Living in a cold, blue world, without social contact, threw a wet blanket over our social life and worse, over my artistic inspiration. I cut myself back to only working in pastels on unexciting, tiny paintings just to use up the costly supplies I bought for the class I took last summer."I am convinced our own happiness requires that , we should continue to mix with the world, and to keep pace with it....I can speak from experience on the subject, From 1793 to 1797, I remained closely at home, saw none of those who came there, and at length became very sensible of the ill effect it had upon my own mind, and of its direct and irresistible tendency to render me unfit for society, and uneasy when necessarily engaged in it. I felt enough of the effect of withdrawing from the world then to see that it led to an antisocial and misanthropic state of mind, which severely punishes him who gives in to it; and it will be a lesson I never shall forget as to myself." --Thomas Jefferson. Quote taken from Jon Adams by David McCullough.

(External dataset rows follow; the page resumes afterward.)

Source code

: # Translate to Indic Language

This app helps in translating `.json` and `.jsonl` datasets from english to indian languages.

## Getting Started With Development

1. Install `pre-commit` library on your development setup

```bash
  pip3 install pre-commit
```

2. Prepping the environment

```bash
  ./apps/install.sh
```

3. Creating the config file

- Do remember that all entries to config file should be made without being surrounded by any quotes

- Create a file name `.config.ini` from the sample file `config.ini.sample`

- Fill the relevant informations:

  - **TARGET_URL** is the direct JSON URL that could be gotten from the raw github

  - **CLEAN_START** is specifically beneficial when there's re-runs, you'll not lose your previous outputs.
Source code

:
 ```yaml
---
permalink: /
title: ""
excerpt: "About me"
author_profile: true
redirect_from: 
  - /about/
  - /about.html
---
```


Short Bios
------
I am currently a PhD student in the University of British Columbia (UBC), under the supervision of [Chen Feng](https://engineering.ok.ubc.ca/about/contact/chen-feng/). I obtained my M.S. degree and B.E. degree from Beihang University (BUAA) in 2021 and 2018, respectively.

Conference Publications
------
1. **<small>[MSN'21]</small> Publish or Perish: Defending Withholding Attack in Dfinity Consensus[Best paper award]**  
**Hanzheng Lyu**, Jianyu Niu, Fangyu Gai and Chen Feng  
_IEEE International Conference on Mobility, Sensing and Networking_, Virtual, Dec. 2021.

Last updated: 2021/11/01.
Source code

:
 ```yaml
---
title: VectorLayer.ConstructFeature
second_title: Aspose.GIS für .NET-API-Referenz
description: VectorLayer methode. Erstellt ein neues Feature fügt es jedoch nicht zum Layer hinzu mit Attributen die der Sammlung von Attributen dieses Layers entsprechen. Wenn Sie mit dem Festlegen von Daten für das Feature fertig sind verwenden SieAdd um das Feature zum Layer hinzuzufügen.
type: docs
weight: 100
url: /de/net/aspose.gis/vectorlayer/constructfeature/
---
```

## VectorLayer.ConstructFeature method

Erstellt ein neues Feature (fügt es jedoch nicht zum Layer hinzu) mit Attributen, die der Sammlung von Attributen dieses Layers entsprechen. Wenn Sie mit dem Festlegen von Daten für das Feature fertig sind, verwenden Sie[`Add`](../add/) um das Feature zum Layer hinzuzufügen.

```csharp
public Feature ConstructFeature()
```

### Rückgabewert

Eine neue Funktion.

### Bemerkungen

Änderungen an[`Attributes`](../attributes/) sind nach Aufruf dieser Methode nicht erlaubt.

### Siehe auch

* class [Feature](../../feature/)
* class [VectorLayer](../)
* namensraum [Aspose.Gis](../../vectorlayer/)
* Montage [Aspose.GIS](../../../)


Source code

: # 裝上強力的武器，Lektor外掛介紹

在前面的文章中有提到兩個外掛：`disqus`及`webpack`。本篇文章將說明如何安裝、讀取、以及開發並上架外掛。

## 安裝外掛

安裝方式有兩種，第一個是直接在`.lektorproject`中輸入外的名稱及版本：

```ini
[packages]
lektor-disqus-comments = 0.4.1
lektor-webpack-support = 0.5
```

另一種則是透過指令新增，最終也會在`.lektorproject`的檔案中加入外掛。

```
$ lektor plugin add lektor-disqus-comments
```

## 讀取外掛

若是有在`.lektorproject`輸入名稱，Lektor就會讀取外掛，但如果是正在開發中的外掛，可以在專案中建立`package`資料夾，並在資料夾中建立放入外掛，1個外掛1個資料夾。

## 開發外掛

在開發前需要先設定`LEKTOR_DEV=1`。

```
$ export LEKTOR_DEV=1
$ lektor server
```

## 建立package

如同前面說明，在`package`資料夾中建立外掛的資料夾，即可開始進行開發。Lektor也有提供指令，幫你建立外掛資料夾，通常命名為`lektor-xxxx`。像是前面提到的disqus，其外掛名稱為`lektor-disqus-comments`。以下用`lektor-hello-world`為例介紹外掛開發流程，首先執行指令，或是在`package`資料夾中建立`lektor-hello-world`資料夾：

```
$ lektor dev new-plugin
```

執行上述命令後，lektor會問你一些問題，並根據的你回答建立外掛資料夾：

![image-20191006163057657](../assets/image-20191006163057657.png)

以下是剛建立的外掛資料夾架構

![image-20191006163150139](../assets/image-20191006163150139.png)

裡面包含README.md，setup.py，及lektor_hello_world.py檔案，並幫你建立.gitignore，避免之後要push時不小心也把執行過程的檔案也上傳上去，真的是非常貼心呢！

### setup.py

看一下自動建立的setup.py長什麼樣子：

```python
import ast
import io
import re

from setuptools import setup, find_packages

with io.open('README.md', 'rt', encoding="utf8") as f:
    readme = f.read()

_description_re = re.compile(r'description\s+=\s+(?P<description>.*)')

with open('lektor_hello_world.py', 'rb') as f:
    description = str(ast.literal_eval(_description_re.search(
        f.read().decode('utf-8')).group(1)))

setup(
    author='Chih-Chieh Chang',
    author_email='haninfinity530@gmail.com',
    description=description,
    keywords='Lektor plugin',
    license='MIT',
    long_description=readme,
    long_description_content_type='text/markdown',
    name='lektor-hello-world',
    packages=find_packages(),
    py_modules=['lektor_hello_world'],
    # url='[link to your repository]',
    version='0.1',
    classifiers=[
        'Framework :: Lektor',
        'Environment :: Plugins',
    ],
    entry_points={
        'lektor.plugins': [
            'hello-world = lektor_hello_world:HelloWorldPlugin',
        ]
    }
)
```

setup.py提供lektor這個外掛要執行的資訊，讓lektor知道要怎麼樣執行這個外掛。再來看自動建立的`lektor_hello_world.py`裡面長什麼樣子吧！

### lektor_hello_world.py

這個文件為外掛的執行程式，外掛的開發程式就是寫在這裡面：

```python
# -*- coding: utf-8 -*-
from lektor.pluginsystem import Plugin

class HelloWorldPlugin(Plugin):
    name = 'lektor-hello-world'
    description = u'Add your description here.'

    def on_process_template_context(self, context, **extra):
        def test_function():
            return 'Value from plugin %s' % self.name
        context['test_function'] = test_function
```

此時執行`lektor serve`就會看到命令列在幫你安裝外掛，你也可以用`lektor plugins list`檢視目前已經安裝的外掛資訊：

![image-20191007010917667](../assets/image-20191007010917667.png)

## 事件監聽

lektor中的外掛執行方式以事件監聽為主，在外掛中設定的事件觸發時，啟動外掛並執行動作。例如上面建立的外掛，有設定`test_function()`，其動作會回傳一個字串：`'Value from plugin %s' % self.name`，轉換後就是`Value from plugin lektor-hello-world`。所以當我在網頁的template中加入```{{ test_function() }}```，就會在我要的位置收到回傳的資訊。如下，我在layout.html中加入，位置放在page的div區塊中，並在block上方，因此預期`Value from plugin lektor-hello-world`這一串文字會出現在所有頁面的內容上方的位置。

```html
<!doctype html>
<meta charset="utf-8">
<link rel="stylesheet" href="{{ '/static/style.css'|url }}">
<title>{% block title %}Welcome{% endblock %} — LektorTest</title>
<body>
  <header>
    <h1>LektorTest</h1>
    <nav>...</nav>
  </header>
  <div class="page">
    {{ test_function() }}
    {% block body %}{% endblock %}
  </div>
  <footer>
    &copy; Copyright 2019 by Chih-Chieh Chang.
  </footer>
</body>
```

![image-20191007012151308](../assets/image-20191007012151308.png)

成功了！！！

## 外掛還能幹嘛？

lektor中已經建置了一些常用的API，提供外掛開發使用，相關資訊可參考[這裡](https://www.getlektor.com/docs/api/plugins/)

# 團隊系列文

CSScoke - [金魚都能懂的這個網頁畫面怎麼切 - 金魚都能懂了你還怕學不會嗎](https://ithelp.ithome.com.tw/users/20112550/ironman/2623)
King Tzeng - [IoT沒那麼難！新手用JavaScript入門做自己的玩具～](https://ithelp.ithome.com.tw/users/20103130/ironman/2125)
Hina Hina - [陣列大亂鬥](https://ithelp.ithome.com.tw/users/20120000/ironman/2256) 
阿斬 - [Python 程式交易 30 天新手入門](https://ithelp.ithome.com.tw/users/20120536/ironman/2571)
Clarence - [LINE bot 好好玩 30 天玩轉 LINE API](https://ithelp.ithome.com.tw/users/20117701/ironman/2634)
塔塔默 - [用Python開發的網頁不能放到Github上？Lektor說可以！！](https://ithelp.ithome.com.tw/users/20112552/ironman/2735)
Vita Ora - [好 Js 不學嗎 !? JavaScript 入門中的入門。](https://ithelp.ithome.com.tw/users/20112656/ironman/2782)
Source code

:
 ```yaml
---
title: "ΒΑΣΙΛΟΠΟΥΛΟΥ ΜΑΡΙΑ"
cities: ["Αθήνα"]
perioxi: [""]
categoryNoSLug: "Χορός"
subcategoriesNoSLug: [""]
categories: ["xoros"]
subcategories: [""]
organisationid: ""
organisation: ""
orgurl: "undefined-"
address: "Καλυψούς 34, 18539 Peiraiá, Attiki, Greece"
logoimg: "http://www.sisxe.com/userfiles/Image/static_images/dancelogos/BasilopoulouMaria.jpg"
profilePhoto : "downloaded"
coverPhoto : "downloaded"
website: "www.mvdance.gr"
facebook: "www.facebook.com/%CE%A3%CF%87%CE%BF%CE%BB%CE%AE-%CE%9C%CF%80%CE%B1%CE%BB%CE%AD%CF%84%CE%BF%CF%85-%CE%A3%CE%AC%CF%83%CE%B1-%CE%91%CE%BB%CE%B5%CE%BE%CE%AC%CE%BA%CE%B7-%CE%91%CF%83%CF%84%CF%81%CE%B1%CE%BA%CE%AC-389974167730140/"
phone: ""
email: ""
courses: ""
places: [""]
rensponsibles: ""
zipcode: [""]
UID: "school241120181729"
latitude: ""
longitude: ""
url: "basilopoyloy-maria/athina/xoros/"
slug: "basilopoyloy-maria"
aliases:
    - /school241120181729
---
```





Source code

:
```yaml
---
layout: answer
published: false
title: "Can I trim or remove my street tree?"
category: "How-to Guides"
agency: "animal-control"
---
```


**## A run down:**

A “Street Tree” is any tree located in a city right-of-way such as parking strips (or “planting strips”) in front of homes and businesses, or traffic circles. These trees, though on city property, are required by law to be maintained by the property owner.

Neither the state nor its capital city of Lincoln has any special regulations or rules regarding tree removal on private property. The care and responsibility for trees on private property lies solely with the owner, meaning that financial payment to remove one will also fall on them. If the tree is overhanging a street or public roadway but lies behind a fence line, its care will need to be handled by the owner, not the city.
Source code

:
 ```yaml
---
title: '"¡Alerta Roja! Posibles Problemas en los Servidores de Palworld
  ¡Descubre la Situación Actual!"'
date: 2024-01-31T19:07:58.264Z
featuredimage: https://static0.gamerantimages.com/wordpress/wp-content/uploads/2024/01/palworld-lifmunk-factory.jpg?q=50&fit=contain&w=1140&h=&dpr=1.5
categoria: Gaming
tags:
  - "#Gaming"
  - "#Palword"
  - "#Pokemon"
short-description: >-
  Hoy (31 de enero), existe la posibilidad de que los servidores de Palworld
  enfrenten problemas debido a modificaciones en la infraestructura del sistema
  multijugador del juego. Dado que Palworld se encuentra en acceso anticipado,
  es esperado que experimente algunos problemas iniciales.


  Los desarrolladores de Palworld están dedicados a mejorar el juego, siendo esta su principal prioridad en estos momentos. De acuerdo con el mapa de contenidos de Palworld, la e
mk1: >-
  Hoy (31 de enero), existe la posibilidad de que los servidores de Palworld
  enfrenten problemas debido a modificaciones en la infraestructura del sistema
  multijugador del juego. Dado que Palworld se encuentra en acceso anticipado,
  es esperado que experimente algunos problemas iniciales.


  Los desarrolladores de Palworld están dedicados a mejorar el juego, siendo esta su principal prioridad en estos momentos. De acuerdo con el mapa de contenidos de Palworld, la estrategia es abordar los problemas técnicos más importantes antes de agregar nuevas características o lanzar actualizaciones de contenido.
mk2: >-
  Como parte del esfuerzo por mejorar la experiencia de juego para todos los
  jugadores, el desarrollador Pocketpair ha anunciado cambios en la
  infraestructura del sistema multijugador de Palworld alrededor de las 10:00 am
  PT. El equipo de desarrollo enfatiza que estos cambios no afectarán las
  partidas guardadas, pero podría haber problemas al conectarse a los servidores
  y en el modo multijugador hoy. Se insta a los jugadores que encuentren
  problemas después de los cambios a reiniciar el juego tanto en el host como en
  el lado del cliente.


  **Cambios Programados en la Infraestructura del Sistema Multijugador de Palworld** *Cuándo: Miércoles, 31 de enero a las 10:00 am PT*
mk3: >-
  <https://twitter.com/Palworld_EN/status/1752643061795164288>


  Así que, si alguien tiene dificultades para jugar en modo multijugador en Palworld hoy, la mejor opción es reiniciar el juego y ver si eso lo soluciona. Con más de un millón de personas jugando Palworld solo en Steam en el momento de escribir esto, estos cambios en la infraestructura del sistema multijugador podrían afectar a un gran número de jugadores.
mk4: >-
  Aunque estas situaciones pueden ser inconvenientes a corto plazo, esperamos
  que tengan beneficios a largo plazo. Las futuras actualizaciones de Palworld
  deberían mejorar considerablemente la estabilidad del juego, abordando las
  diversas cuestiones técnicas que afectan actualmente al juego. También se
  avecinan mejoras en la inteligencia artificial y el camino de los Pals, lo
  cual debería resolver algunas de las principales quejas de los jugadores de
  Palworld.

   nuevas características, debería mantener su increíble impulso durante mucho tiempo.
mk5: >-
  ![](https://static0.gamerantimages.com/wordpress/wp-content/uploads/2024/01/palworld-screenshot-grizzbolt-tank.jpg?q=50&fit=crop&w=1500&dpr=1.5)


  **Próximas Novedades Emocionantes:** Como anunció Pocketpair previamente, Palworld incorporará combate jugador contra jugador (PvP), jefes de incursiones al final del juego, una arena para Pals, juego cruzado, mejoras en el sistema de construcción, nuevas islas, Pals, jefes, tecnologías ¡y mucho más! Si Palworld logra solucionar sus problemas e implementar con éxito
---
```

|Self Portrait, charcoal, 20 x 20"|
I wasn't totally lost. I was percolating, not vegetating. Reading non fiction was a healthy sign I hadn't sunk to the pits, but rather that something was brewing and it was urgent.
The Spring workshop I impulsively signed up and paid for one day gave me a strong clue. It's called Selling Your Art. It seems I have reached the end of painting for my own pleasure. It seems I want more than the quiet satisfaction achieved with the last brushstroke. It seems I want to fly beyond these walls.
Richard Bach is encouraging. I wonder who Jefferson read just before he rode away from Monticello after a four year time out ?
"Don't believe what your eyes are telling you. All they show is limitation. Look with your understanding. Find out what you already know and you will see the way to fly."Richard Bach, Jonathan Livingston Seagull
|Jefferson's haven, Monticello.|
Jefferson did a little remodeling in every place he lived, both here and abroad.
But Monticello, he tore totally apart and put it back together as grand as any
European palace he had visited.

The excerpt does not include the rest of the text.